Minggu, 12 Mei 2013

Catatan #7. Lupakan Fiqih Shalat


Gerakan shalat setelah duduk di antara dua sujud adalah sujud lagi. Tapi terkadang saya tidak bisa melakukan itu, terutama saat shalat sunnah ba’diyah, karena saya harus menunggu tidak ada kaki-kaki yang menginjak tempat saya akan sujud. Akhirnya duduk di antara dua sujud saya menjadi jauh lebih lama dari biasanya.
Banyaknya jamaah yang berharap bisa shalat di dalam masjid menyebabkan kami seringkali harus berbagi shaf dengan jamaah lain. Space yang terlalu sempit tentu saja menyebabkan posisi duduk tahiyat akhir seringkali tidak bisa sempurna.
Jika sudah dalam keadaan bersempit-sempit ria, saya seringkali membiarkan kedua jamaah di kanan kiri saya sujud terlebih dahulu baru kemudian saya menyusul sambil berusaha menciutkan tubuh agar bisa masuk di antara keduanya.
Lain lagi jika sudah berdekatan dengan jamaah yang membawa anak balita. Terkadang sang anak ini “lepas” dari ibunya dan menjelajah tempat shalat di sebelah-sebelahnya. Tak jarang salah satu dari mereka lantas duduk manis di tempat jidat saya seharusnya menempel kala sujud.

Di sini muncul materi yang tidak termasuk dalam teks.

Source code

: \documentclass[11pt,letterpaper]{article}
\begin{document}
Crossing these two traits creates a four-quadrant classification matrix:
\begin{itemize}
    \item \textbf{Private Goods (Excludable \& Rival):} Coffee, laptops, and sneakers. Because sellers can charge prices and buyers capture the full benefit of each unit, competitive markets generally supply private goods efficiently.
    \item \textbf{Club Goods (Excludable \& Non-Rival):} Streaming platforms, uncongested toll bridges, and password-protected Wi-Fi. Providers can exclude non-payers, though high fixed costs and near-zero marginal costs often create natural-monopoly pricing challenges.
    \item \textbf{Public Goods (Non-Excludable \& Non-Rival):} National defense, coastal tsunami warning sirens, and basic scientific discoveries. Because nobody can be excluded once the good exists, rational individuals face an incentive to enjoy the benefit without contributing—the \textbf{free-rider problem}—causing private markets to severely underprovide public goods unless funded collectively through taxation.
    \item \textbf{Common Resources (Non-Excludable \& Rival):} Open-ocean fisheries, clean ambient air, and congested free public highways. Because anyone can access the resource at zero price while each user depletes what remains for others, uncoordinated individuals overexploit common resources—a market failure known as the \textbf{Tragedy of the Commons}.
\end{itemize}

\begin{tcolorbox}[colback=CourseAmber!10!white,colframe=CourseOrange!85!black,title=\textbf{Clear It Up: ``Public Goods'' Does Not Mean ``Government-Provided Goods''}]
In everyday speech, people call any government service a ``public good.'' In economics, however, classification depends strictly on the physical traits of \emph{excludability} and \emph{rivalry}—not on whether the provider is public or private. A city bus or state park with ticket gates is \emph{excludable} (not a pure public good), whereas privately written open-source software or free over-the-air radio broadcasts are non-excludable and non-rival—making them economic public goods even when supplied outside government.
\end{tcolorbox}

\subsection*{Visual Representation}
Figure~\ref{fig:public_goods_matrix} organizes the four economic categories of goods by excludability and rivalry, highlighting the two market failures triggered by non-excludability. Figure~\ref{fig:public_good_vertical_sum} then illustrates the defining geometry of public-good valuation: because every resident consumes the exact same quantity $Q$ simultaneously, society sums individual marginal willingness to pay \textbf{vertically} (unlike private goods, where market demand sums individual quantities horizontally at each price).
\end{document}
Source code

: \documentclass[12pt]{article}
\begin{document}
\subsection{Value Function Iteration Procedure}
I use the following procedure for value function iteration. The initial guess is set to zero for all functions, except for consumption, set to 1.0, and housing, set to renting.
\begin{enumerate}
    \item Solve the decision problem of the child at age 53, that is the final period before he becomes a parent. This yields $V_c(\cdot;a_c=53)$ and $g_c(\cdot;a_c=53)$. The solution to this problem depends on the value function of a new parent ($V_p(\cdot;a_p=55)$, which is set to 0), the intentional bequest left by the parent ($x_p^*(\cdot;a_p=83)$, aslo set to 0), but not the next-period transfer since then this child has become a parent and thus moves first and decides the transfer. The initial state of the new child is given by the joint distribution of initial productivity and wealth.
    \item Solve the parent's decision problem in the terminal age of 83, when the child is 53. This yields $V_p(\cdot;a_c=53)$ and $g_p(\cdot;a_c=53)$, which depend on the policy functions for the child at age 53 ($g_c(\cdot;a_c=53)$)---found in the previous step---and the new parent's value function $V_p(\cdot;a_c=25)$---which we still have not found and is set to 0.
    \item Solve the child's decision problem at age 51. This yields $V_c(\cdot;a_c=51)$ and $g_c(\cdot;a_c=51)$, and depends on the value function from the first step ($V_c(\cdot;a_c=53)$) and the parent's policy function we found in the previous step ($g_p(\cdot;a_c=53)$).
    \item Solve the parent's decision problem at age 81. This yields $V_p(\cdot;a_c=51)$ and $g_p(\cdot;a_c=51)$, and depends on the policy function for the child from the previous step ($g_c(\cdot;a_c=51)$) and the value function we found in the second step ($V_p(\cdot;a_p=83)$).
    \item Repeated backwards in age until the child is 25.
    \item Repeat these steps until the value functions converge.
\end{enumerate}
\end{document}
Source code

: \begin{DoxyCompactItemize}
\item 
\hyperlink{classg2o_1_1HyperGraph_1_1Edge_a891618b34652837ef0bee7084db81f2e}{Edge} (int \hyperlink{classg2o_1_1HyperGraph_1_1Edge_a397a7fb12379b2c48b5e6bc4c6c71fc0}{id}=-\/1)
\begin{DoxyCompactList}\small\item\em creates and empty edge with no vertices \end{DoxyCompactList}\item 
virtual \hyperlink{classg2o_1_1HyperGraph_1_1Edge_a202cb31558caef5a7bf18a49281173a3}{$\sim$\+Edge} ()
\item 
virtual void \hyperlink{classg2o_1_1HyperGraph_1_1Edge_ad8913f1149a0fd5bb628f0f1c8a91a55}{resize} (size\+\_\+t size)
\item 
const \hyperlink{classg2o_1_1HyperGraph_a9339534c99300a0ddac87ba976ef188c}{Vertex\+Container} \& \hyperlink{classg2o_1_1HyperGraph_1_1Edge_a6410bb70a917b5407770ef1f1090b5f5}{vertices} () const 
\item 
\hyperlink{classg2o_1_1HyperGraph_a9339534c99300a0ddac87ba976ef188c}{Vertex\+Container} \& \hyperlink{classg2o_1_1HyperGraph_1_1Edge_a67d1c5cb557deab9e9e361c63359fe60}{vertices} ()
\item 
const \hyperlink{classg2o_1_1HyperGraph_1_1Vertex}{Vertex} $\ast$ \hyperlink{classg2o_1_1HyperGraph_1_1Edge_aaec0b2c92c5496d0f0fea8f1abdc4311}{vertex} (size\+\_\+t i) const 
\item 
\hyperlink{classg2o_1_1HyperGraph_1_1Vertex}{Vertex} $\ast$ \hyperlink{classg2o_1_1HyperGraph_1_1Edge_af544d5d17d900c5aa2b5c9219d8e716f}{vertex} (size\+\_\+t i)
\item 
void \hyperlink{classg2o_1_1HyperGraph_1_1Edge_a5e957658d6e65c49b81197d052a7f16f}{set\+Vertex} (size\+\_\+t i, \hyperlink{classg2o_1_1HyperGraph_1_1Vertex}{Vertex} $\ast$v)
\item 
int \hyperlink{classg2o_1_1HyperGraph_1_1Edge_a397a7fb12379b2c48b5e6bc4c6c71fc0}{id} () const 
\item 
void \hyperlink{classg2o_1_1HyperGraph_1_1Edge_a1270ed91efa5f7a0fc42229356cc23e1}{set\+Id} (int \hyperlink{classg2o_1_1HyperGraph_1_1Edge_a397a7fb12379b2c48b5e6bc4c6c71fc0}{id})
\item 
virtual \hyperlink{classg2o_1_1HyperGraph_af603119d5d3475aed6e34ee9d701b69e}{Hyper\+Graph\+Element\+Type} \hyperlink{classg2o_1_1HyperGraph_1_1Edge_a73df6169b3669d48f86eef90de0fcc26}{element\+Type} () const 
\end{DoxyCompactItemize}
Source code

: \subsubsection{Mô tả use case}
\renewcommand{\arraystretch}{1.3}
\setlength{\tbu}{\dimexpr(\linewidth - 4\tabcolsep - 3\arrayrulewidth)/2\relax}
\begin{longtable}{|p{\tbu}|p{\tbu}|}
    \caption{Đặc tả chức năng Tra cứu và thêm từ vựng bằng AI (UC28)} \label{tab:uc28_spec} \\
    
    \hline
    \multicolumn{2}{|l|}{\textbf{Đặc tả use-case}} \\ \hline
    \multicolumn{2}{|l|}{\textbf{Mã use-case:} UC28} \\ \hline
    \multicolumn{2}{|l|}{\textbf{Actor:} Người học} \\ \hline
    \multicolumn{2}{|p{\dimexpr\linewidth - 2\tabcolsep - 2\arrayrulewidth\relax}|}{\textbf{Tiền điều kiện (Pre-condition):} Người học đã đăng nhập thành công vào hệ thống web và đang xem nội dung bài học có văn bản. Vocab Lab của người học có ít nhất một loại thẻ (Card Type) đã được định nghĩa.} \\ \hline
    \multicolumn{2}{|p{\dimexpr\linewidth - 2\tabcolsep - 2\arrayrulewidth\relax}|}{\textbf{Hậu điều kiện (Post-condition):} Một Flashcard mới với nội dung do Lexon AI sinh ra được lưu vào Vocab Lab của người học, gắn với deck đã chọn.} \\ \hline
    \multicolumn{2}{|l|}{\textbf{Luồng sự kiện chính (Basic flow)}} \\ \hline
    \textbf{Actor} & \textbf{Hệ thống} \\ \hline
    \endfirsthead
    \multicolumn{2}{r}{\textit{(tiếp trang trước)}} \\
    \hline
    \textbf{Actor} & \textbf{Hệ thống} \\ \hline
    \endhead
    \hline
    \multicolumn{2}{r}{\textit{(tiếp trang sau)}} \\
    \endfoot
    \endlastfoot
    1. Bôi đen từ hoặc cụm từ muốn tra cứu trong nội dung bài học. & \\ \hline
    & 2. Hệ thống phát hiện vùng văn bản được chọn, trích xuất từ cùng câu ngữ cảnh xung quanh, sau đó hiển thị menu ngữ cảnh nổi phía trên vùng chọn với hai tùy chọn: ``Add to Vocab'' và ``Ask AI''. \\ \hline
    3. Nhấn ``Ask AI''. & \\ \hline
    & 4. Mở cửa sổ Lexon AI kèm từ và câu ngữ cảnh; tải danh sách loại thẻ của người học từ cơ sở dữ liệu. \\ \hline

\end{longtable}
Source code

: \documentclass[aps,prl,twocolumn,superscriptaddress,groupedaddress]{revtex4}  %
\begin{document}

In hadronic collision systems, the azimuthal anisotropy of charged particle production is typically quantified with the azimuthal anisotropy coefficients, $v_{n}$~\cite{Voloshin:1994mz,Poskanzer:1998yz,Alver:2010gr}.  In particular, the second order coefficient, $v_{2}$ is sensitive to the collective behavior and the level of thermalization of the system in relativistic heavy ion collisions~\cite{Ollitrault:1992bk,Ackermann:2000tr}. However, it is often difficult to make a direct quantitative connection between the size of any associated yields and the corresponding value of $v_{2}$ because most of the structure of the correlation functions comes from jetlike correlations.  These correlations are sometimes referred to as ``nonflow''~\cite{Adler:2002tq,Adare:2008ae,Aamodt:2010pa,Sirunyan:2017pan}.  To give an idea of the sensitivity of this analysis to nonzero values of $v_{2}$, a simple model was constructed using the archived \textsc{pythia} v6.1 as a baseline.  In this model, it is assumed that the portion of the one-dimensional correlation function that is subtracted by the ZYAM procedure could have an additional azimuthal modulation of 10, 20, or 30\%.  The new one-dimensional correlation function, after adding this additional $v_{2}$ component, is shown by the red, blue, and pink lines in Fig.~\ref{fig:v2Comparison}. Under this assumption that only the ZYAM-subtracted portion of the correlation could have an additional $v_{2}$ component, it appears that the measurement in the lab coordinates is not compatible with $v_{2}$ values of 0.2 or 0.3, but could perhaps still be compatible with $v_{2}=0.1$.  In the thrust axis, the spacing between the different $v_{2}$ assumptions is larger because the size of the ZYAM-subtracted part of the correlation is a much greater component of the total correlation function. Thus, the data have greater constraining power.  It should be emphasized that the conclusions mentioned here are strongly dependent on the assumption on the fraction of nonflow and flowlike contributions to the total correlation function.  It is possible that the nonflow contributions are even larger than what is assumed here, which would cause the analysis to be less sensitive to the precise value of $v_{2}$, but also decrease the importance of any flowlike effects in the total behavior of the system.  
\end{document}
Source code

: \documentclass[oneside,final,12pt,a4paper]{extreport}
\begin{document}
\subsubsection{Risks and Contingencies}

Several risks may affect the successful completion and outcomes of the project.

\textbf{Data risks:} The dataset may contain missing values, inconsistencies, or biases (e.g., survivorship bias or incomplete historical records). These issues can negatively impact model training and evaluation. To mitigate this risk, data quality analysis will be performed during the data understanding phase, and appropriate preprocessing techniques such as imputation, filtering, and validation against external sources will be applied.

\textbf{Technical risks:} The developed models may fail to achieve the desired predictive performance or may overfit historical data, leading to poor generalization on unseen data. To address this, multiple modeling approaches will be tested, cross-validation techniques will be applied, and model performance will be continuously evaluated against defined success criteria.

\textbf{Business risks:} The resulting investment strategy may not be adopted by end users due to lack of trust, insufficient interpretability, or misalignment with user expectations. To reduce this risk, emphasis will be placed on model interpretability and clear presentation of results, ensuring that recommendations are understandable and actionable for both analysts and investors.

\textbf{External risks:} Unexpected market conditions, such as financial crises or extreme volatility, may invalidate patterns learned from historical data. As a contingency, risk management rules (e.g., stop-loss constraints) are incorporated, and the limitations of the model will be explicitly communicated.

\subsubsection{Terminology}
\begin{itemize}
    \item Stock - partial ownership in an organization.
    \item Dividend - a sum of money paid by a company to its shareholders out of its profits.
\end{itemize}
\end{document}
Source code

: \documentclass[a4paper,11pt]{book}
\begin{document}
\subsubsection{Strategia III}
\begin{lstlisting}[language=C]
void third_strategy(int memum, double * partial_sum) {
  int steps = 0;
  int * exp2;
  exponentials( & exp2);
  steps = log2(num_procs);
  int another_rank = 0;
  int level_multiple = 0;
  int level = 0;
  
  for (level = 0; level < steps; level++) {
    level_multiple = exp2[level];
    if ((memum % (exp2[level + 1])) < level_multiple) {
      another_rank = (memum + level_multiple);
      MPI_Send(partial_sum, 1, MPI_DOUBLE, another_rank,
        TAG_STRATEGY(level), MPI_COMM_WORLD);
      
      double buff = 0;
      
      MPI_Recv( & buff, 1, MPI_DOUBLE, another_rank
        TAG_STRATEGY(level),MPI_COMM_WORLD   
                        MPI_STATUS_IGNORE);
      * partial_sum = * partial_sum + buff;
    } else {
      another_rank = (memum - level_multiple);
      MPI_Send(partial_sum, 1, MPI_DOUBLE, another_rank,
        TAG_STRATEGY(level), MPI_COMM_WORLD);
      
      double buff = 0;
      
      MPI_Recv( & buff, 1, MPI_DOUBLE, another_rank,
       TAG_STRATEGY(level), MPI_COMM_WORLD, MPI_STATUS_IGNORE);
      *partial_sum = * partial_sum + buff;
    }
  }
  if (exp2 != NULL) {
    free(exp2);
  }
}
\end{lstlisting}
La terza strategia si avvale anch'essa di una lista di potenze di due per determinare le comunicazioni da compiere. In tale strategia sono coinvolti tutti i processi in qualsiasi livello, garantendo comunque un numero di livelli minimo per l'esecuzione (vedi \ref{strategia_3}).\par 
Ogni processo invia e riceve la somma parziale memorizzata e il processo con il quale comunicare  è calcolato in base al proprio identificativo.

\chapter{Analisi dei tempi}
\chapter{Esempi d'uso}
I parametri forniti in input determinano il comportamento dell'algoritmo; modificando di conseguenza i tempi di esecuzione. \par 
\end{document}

Alhasil, saya harus sujud dengan posisi agak miring agar tidak ketinggalan shalat jamaah.
Pernah suatu kali seorang balita “lepas” dari Ibunya dan merangkak sendiri hingga tepat di depan saya. Dia berhenti lama sambil memainkan ID card yang tidak sengaja lepas dari leher saya saat bersujud. Bosan bermain ID card, pandangannya beralih ke tumpukan Quran di depan jamaah asal Mesir yang sedang shalat di sebelah kiri saya. Diraihnya tumpukan Quran itu dan memainkannya seakan-akan kitab suci itu adalah majalah anak-anak.
Spontang sang wanita Mesir itu berusaha mencegah sang balita memainkan kitab suci tersebut, namun si anak tidak peduli. Perlu dicatat bahwa saat itu kami sedang shalat Isya’ rakaat kedua, menjelang tahiyat awal. Pada saat duduk tahiyat awal, karena melihat sang jamaah Mesir ini kuwalahan dengan tingkah si bocah, saya segera mengambil inisiatif untuk mengangkat tumpukan Quran itu dan memindahkannya ke belakang shaf agar sang anak tidak bisa meraihnya.
Saat melihat ke belakang, saya menyadari Alquran itu harus diletakkan di atas lantai. Saya tak tega. Tanpa banyak berpikir, saya memutar tubuh lagi menghadap depan dan meraih tas tangan sang orang Mesir yang memang sejak tadi menjadi alas tumpukan Quran. Setelah menggenggam tas tersebut, kembali tubuh saya putar ke belakang untuk meletakkannya di bawah tumpukan Al Quran.
Tentu saja sang anak protes melihat “mainan”nya diambil, tapi setidaknya sang orang Mesir bisa kembali shalat dengan tenang. Saya pun tidak lagi khawatir Al Quran itu akan rusak atau sobek dan kepikiran melihat jamaah Mesir di sebelah saya yang kebingungan.
***
Saya akui, beberapa kali memang saya shalat tidak sesuai dengan panduan fiqih shalat untuk orang dewasa yang berbadan sehat. Tapi saya yakin shalat sejatinya bukan hanya masalah fiqih. Shalat adalah sebuah kegiatan yang menghubungkan seseorang dengan penciptaNya. Tidak perlu khawatir, menjaga agar kualitas sinyal konektivitas dengan sang Maha Kuasa tetap tinggi di Masjidil Haram adalah pekara yang tidak terlalu sulit.
Aura jutaan orang yang senantiasa menjaga wudhunya dan dengan khusyu’ melakukan aneka ibadah di Masjidil Haram, akan mempengaruhi gelombang pikiran kita. Terasa sekali betapa mudahnya mencapai tingkat konsentrasi beribadah yang agak sulit diraih saat sedang shalat di tanah air. Mungkin karena tempat itu adalah tanah suci, kota suci, masjid suci, rumah Allah. Wallahu a’lam.

Tidak ada komentar:

Posting Komentar

Mohon tinggalkan kritik, saran dan komentar untuk perbaikan konten blog ini.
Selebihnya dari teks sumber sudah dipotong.